We formulated the past temperature memory for plants using thermal time weighted by a forgetting function, and thereby proposed a dynamic model of cold-hardiness. We used the buds of tea plants (Camellia sinensis) from two cultivars, 'Yabukita' and 'Yutakamidori', to calibrate and validate this model based on 10 years of observed cold-hardiness data.
The model captured more than 90 % of the observed variation in cold-hardiness and predicted accurate values for both cultivars, with root mean square errors of ~1.0 °C. The optimized forgetting function indicated that the tea buds memorized both short-term (recent days) and long-term (previous months) temperatures.
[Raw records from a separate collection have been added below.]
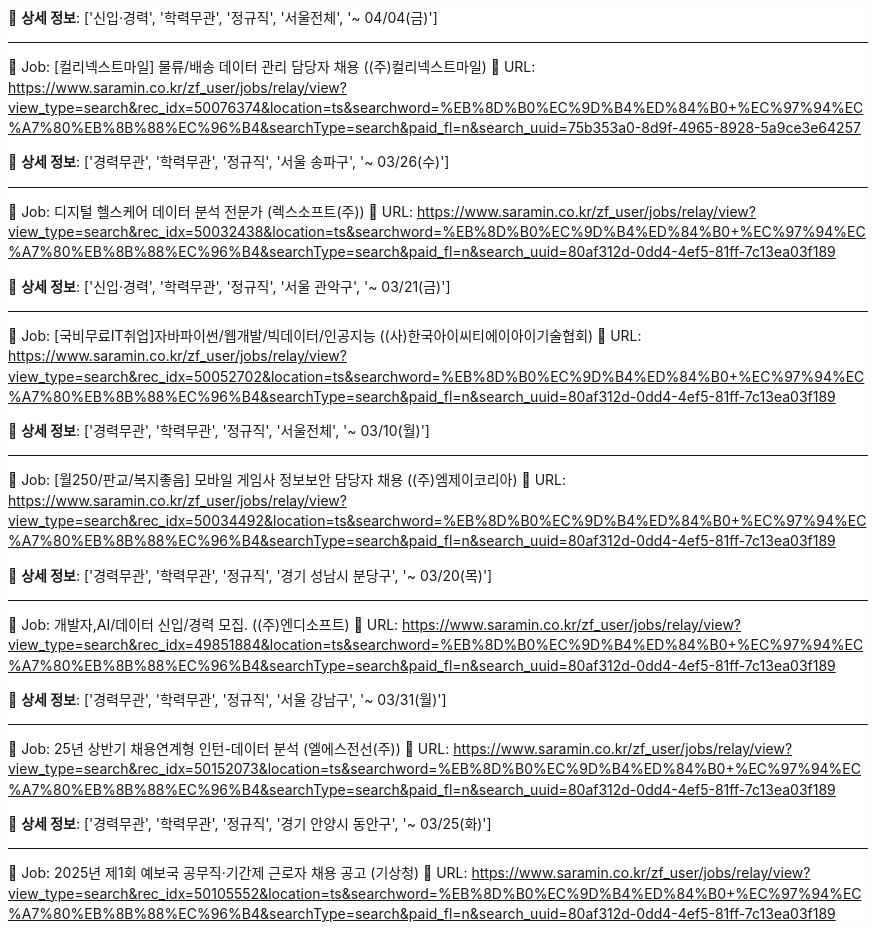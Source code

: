 📌 **상세 정보**: ['신입·경력', '학력무관', '정규직', '서울전체', '~ 04/04(금)']

---

🔹 Job: [컬리넥스트마일] 물류/배송 데이터 관리 담당자 채용 ((주)컬리넥스트마일)
🔗 URL: https://www.saramin.co.kr/zf_user/jobs/relay/view?view_type=search&rec_idx=50076374&location=ts&searchword=%EB%8D%B0%EC%9D%B4%ED%84%B0+%EC%97%94%EC%A7%80%EB%8B%88%EC%96%B4&searchType=search&paid_fl=n&search_uuid=75b353a0-8d9f-4965-8928-5a9ce3e64257

📌 **상세 정보**: ['경력무관', '학력무관', '정규직', '서울 송파구', '~ 03/26(수)']

---

🔹 Job: 디지털 헬스케어 데이터 분석 전문가 (렉스소프트(주))
🔗 URL: https://www.saramin.co.kr/zf_user/jobs/relay/view?view_type=search&rec_idx=50032438&location=ts&searchword=%EB%8D%B0%EC%9D%B4%ED%84%B0+%EC%97%94%EC%A7%80%EB%8B%88%EC%96%B4&searchType=search&paid_fl=n&search_uuid=80af312d-0dd4-4ef5-81ff-7c13ea03f189

📌 **상세 정보**: ['신입·경력', '학력무관', '정규직', '서울 관악구', '~ 03/21(금)']

---

🔹 Job: [국비무료IT취업]자바파이썬/웹개발/빅데이터/인공지능 ((사)한국아이씨티에이아이기술협회)
🔗 URL: https://www.saramin.co.kr/zf_user/jobs/relay/view?view_type=search&rec_idx=50052702&location=ts&searchword=%EB%8D%B0%EC%9D%B4%ED%84%B0+%EC%97%94%EC%A7%80%EB%8B%88%EC%96%B4&searchType=search&paid_fl=n&search_uuid=80af312d-0dd4-4ef5-81ff-7c13ea03f189

📌 **상세 정보**: ['경력무관', '학력무관', '정규직', '서울전체', '~ 03/10(월)']

---

🔹 Job: [월250/판교/복지좋음] 모바일 게임사 정보보안 담당자 채용 ((주)엠제이코리아)
🔗 URL: https://www.saramin.co.kr/zf_user/jobs/relay/view?view_type=search&rec_idx=50034492&location=ts&searchword=%EB%8D%B0%EC%9D%B4%ED%84%B0+%EC%97%94%EC%A7%80%EB%8B%88%EC%96%B4&searchType=search&paid_fl=n&search_uuid=80af312d-0dd4-4ef5-81ff-7c13ea03f189

📌 **상세 정보**: ['경력무관', '학력무관', '정규직', '경기 성남시 분당구', '~ 03/20(목)']

---

🔹 Job: 개발자,AI/데이터 신입/경력 모집. ((주)엔디소프트)
🔗 URL: https://www.saramin.co.kr/zf_user/jobs/relay/view?view_type=search&rec_idx=49851884&location=ts&searchword=%EB%8D%B0%EC%9D%B4%ED%84%B0+%EC%97%94%EC%A7%80%EB%8B%88%EC%96%B4&searchType=search&paid_fl=n&search_uuid=80af312d-0dd4-4ef5-81ff-7c13ea03f189

📌 **상세 정보**: ['경력무관', '학력무관', '정규직', '서울 강남구', '~ 03/31(월)']

---

🔹 Job: 25년 상반기 채용연계형 인턴-데이터 분석 (엘에스전선(주))
🔗 URL: https://www.saramin.co.kr/zf_user/jobs/relay/view?view_type=search&rec_idx=50152073&location=ts&searchword=%EB%8D%B0%EC%9D%B4%ED%84%B0+%EC%97%94%EC%A7%80%EB%8B%88%EC%96%B4&searchType=search&paid_fl=n&search_uuid=80af312d-0dd4-4ef5-81ff-7c13ea03f189

📌 **상세 정보**: ['경력무관', '학력무관', '정규직', '경기 안양시 동안구', '~ 03/25(화)']

---

🔹 Job: 2025년 제1회 예보국 공무직·기간제 근로자 채용 공고 (기상청)
🔗 URL: https://www.saramin.co.kr/zf_user/jobs/relay/view?view_type=search&rec_idx=50105552&location=ts&searchword=%EB%8D%B0%EC%9D%B4%ED%84%B0+%EC%97%94%EC%A7%80%EB%8B%88%EC%96%B4&searchType=search&paid_fl=n&search_uuid=80af312d-0dd4-4ef5-81ff-7c13ea03f189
The memories can drive short-term processes such as increasing/decreasing the content of carbohydrates, proteins and antioxidants in the buds, as well as long-term processes such as determining the bud phenological stage, both of which vary with cold-hardiness.
The use of a forgetting function is an effective means of understanding temperature memories in plants and will aid in developing reliable predictions of cold-hardiness for various plant species under global climate warming.
大多数多年生植物会对冷胁迫记忆一定时间,并在冷驯化和解驯化过程中检索这些记忆,从而导致抗寒性的季节性变化。因此,需要一种评估冷胁迫记忆的模型,以预测在气候变暖条件下的抗寒性和未来的霜害风险。在本研究中,我们通过在冷驯化和解驯化过程中引入模仿过去温度记忆的函数,开发了一种新的抗寒力动态模型。
我们使用热时间作为植物过去温度记忆的指标,并通过遗忘函数进行加权,从而提出了一种抗寒力动态模型。我们使用来自两个品种的茶树(Camellia sinensis)的芽,即‘Yabukita’和‘Yutakamidori’,根据 10 年的抗寒性观测数据对该模型进行校准和验证。
该模型捕获了抗寒性观测值的 90%以上,并且对两个品种都能准确预测,根均方误差约为 1.0°C。优化后的遗忘函数表明,茶树芽能记忆短期(最近几天)和长期(前几个月)的温度。这些记忆可以驱动短期过程,如增加/减少芽中的碳水化合物、蛋白质和抗氧化剂含量,以及长期过程,如确定芽的物候阶段,这些过程都随抗寒性而变化。
使用遗忘函数是理解植物中温度记忆的有效方法,将有助于在全球气候变暖的情况下,为各种植物物种开发可靠的抗寒性预测。